3.2 Data

Data quality and reliability is central to the performance of ML models. Data knowledge and knowledge of the data source are key to determine the usability of data for a given ML algorithm. Only with this knowledge can bias in data collection, measurement and transformation be identified and reduced. Like with any other quantitative modelling, when data is not representative, outcomes tend to be biased. If synthetic data is used, it has to be guaranteed, that this does not introduce model bias.

Another key data quality is its representativeness. Issues with representativeness may arise in multiple ways: * Characteristics that are significant for model development are not sufficiently represented in the data (e.g. because of sampling or coverage bias). In such cases, the model will show poor performance in both development and production. The model may perform well for characteristics that are represented well in the data, but it may underperform for characteristics that are underrepresented (for example, a facial recognition algorithm trained on data with pictures of a certain ethnicity will perform well for phenotypes sufficiently represented and badly for phenotypes that are underrepresented). Hence, scrutinising data quality for issues that cause problems in regular (statistical) modeling remains important. * Data representativeness is also key during the retraining of a model. If new data is not representative anymore, the model will become biased. * While splitting the data into training, validation and test sets, data representation has to be considered. With upsampling or downsampling, data representativeness can be maintained.

However, there are new issues concerning data that are specific to ML modelling. One of the more well known issues is the lack of separation between training and testing/validation data. When a part of the data is used both for shaping the model (during the training phase) and verifying the performance of the model (during the testing or validation phase), the performance metrics of the model will be inflated. Model performance would then drop in production.

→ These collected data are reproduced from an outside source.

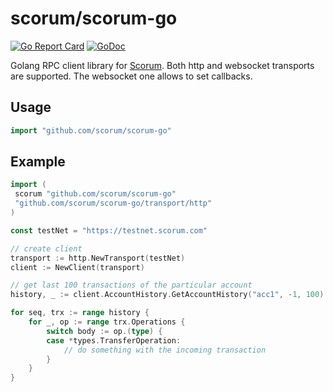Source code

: # scorum/scorum-go
[![Go Report Card](https://goreportcard.com/badge/github.com/scorum/scorum-go)](https://goreportcard.com/report/github.com/scorum/scorum-go)
[![GoDoc](https://godoc.org/github.com/scorum/scorum-go?status.svg)](https://godoc.org/github.com/scorum/scorum-go)

Golang RPC client library for [Scorum](https://scorumcoins.com). Both http and websocket transports are supported.
The websocket one allows to set callbacks.

## Usage

```go
import "github.com/scorum/scorum-go"
```

## Example
```go
import (
 scorum "github.com/scorum/scorum-go"
 "github.com/scorum/scorum-go/transport/http"
)

const testNet = "https://testnet.scorum.com"

// create client
transport := http.NewTransport(testNet)
client := NewClient(transport)

// get last 100 transactions of the particular account
history, _ := client.AccountHistory.GetAccountHistory("acc1", -1, 100)

for seq, trx := range history {
    for _, op := range trx.Operations {
        switch body := op.(type) {
        case *types.TransferOperation:
            // do something with the incoming transaction
        }
    }
}

```

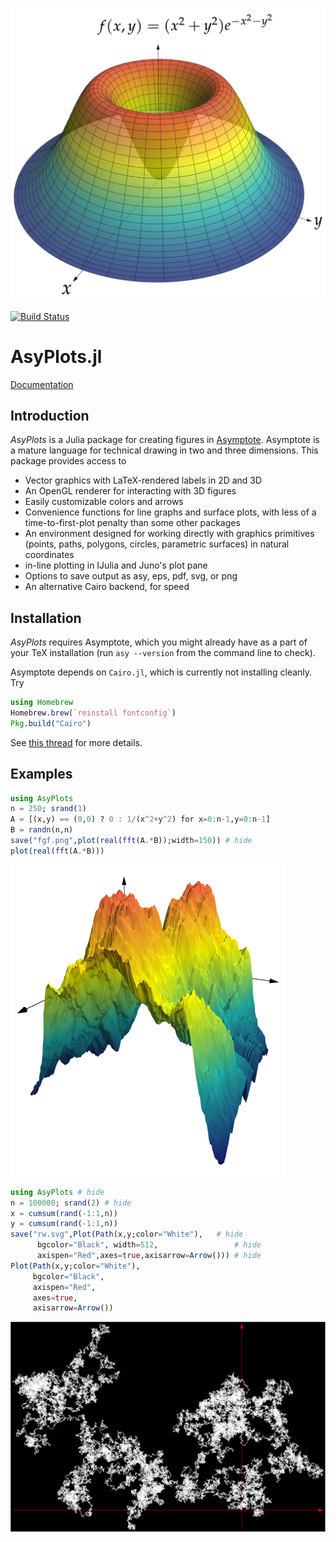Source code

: 
![fgf](images/header.svg) 


[![Build Status](https://travis-ci.org/sswatson/AsyPlots.jl.svg?branch=master)](https://travis-ci.org/sswatson/AsyPlots.jl)

# AsyPlots.jl

[Documentation](https://sswatson.github.io/AsyPlots.jl/stable)

## Introduction

*AsyPlots* is a Julia package for creating figures in [Asymptote](http://asymptote.sourceforge.net). Asymptote is
a mature language for technical drawing in two and three dimensions.
This package provides access to

- Vector graphics with LaTeX-rendered labels in 2D and 3D
- An OpenGL renderer for interacting with 3D figures
- Easily customizable colors and arrows
- Convenience functions for line graphs and surface plots, with less of a time-to-first-plot penalty than some other packages
- An environment designed for working directly with graphics
  primitives (points, paths, polygons, circles, parametric surfaces)
  in natural coordinates
- in-line plotting in IJulia and Juno's plot pane
- Options to save output as asy, eps, pdf, svg, or png
- An alternative Cairo backend, for speed

## Installation

*AsyPlots* requires Asymptote, which you might already have as a part
of your TeX installation (run `asy --version` from the command line to
check). 

Asymptote depends on `Cairo.jl`, which is currently not installing cleanly. 
Try 
```julia
using Homebrew
Homebrew.brew(`reinstall fontconfig`)
Pkg.build("Cairo")
```
See [this thread](https://github.com/JuliaGraphics/Cairo.jl/issues/230) for more details. 

## Examples

```julia
using AsyPlots
n = 250; srand(1)
A = [(x,y) == (0,0) ? 0 : 1/(x^2+y^2) for x=0:n-1,y=0:n-1]
B = randn(n,n)
save("fgf.png",plot(real(fft(A.*B));width=150)) # hide
plot(real(fft(A.*B)))
```
![fgf](images/fgf.png)

```julia
using AsyPlots # hide
n = 100000; srand(2) # hide
x = cumsum(rand(-1:1,n))
y = cumsum(rand(-1:1,n))
save("rw.svg",Plot(Path(x,y;color="White"),   # hide
      bgcolor="Black", width=512,                 # hide
      axispen="Red",axes=true,axisarrow=Arrow())) # hide
Plot(Path(x,y;color="White"),
     bgcolor="Black",
     axispen="Red",
     axes=true,
     axisarrow=Arrow())
```
![fgf](images/rw.svg)
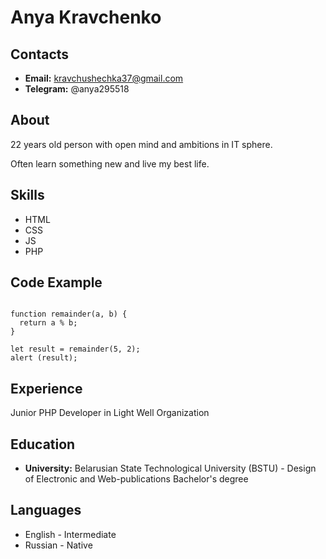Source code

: # Anya Kravchenko
## Contacts
* __Email:__ kravchushechka37@gmail.com
* __Telegram:__ @anya295518
## About
22 years old person with open mind and ambitions in IT sphere.

Often learn something new and live my best life.
## Skills
* HTML
* CSS
* JS
* PHP
## Code Example
```

function remainder(a, b) {
  return a % b;
}

let result = remainder(5, 2);
alert (result);

```
## Experience
Junior PHP Developer in Light Well Organization
## Education
* __University:__ Belarusian State Technological University (BSTU) - Design of Electronic and Web-publications Bachelor's degree
## Languages
* English - Intermediate
* Russian - Native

Similarly, ‘overfitting’ the model to the training data leads to a loss of model performance on new data, such as in production. Overfitting occurs if the amount of data used for training is small compared to model complexity. For a given model complexity, overfitting can be avoided by using more data for training. However, the amount of data is usually not easily increased, so model complexity has to be reduced to avoid overfitting. In contrast, ‘underfitting’ occurs if the model complexity is too small.

When data is collected and used for training/retraining, the model can also be ‘poisoned’. Poisoning occurs when an agent outside of the developers of the ML model introduces corrupted or manipulated data into the training set. Several ways to achieve this come to mind when one considers ML models that need i.e. user input for retraining. Intended effects can be to introduce bias by systematically influencing training data, or to let the ML model underperform by introducing ‘noise’ into the training data.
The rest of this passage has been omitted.